== PROBLEM STATEMENT ==
The output is the lines below from the one with "orizzontale firmata del punto geografico. |" through the one with "per le coordinate. |", both included, printed exactly and with no other line.

== RECORDS SHOWN ==
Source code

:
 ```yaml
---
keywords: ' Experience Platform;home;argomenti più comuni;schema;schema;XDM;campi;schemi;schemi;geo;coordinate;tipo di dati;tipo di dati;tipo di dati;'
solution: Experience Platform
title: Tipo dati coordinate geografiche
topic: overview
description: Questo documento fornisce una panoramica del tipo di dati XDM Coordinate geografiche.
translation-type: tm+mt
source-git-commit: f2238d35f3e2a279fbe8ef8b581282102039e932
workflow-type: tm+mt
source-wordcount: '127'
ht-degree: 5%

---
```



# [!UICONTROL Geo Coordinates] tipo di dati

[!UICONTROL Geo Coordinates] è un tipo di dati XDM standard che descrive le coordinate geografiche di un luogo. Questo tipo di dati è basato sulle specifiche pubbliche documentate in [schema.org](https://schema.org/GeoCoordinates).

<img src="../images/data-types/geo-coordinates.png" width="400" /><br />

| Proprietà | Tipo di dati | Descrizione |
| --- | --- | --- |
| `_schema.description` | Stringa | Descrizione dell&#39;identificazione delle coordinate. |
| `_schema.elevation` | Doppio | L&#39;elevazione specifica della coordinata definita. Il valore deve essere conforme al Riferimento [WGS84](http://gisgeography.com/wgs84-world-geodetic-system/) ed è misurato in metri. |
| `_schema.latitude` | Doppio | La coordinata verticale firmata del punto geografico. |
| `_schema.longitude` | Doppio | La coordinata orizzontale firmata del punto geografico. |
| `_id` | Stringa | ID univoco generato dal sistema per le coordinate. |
...
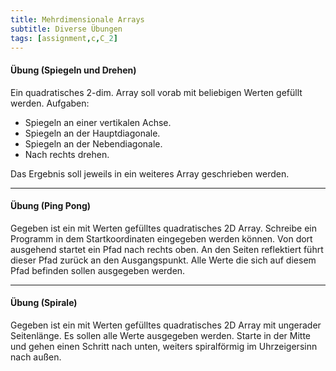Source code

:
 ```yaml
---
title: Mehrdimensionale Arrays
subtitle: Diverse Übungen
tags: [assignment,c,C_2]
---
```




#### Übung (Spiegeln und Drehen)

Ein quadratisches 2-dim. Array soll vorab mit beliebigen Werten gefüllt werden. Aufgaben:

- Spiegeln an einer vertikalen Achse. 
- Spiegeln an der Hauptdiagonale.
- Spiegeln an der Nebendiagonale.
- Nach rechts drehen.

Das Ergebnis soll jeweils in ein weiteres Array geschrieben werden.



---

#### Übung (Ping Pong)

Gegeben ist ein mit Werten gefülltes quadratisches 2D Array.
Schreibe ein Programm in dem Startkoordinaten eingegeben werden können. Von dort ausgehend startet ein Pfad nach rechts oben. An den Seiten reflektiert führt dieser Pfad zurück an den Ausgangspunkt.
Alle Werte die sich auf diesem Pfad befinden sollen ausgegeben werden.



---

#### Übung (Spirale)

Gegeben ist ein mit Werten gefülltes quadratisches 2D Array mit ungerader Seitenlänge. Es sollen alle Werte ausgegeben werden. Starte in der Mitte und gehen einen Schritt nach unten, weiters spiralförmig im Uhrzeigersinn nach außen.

== YOUR RESPONSE ==
| `_schema.longitude` | Doppio | La coordinata orizzontale firmata del punto geografico. |
| `_id` | Stringa | ID univoco generato dal sistema per le coordinate. |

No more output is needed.